## Activity
What is needed is a single figure: how many lines of the records below contain the word "AFTER".

══════

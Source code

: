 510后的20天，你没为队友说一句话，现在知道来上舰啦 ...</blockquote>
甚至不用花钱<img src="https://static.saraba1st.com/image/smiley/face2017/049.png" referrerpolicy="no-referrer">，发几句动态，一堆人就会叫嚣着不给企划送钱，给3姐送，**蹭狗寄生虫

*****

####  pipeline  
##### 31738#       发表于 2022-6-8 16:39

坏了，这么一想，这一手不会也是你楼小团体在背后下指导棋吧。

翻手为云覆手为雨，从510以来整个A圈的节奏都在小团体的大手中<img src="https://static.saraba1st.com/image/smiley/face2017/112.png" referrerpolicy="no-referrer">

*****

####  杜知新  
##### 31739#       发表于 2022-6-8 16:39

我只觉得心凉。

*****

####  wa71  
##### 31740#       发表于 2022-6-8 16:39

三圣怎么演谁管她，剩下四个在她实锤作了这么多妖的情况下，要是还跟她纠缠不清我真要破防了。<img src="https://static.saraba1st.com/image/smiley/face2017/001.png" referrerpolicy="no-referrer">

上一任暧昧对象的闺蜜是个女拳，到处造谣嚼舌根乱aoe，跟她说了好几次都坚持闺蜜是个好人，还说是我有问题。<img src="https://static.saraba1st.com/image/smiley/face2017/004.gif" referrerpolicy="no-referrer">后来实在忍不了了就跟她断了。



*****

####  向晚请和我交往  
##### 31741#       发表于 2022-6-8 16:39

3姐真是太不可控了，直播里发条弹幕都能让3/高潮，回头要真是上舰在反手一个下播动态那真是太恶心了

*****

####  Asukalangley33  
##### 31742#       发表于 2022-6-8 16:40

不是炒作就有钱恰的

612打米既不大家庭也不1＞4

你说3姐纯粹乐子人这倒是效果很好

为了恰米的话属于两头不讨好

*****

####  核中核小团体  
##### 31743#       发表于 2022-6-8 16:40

══════

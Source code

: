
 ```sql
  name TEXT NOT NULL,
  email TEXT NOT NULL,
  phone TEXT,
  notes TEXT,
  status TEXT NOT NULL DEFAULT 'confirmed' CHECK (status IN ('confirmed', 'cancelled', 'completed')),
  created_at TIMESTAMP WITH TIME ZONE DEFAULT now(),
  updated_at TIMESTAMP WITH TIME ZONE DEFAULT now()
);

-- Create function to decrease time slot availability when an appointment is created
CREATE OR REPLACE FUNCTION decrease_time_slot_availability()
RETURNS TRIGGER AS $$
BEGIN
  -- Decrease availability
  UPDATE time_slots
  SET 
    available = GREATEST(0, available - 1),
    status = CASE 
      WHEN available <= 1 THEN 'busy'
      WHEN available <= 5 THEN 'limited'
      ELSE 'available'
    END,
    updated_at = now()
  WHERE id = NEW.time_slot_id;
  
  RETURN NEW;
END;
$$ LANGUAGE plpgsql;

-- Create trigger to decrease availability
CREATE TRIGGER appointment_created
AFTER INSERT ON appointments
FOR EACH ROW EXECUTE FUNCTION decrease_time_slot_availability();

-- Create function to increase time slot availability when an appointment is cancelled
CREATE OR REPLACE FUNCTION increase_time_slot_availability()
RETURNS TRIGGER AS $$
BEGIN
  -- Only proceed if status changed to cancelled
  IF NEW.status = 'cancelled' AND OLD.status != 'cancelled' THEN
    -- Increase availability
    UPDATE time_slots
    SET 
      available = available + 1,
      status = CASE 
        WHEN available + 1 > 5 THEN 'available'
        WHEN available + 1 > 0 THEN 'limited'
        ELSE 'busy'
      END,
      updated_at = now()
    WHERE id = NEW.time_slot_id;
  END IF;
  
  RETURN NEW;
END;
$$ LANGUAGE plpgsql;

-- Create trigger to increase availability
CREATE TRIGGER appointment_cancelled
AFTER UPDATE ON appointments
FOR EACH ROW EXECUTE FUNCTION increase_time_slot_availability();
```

══════

## Final answer
2